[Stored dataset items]
━━━━
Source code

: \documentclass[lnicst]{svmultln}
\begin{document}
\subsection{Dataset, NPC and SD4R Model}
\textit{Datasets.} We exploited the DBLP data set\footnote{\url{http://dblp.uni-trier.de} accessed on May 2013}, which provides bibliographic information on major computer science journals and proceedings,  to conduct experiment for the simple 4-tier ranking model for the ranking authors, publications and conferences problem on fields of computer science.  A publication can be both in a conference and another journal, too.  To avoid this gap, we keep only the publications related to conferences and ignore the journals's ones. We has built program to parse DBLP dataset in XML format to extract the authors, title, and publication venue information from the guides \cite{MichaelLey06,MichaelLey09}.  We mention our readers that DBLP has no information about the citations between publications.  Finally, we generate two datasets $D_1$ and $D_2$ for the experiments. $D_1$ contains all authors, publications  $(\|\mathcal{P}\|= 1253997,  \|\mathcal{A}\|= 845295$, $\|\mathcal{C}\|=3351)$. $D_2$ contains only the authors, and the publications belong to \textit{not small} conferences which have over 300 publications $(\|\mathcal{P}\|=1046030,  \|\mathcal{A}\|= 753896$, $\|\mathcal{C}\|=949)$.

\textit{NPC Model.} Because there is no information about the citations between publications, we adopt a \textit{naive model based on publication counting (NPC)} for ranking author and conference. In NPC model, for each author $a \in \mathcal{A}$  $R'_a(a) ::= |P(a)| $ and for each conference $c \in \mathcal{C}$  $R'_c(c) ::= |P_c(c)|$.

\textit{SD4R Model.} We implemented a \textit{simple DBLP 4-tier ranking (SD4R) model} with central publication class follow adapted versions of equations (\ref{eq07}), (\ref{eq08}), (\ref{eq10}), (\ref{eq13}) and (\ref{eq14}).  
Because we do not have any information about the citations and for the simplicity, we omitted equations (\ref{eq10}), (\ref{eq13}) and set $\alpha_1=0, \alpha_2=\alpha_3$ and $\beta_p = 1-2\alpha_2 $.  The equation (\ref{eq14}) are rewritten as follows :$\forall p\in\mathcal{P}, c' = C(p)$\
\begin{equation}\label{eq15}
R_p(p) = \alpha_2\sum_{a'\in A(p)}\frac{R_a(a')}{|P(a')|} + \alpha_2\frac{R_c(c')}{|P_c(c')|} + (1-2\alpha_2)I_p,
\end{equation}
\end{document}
━━━━
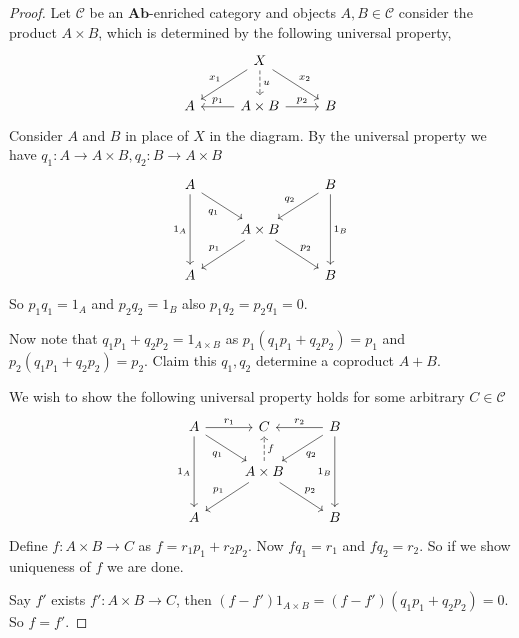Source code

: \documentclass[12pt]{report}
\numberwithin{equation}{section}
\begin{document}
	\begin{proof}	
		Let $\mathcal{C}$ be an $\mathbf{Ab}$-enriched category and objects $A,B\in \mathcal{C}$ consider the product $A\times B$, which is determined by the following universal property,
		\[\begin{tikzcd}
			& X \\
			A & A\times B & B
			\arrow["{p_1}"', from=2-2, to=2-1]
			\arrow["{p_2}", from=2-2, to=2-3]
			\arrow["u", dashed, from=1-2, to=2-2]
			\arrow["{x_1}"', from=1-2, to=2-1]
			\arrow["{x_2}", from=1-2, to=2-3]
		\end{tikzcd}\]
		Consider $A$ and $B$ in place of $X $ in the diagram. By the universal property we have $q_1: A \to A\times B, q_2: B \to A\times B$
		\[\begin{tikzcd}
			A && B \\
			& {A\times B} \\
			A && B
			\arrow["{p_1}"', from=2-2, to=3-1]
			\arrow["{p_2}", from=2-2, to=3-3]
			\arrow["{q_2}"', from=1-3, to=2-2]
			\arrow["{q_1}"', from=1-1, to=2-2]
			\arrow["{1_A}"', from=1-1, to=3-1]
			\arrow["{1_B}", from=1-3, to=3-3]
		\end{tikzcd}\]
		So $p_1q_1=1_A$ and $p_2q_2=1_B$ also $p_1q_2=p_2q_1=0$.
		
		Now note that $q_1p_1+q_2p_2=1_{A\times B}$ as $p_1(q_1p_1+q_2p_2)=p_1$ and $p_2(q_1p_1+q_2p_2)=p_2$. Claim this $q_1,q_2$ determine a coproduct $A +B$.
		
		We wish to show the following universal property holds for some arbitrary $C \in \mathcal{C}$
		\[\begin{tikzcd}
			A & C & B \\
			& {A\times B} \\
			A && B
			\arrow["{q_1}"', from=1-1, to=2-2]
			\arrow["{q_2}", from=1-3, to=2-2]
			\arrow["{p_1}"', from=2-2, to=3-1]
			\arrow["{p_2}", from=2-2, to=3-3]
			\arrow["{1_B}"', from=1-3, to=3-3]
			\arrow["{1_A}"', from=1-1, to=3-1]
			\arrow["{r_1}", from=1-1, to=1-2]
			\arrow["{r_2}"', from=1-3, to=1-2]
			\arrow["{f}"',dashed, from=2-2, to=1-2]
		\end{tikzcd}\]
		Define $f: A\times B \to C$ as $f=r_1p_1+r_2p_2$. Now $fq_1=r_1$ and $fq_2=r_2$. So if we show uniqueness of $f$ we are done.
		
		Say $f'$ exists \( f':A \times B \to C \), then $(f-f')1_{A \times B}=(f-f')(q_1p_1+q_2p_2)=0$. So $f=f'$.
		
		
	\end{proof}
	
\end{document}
━━━━
Action item:
Within the records, filter for lines that contain the word "dashed" and show each one.

Exercise output:
			\arrow["u", dashed, from=1-2, to=2-2]
			\arrow["{f}"',dashed, from=2-2, to=1-2]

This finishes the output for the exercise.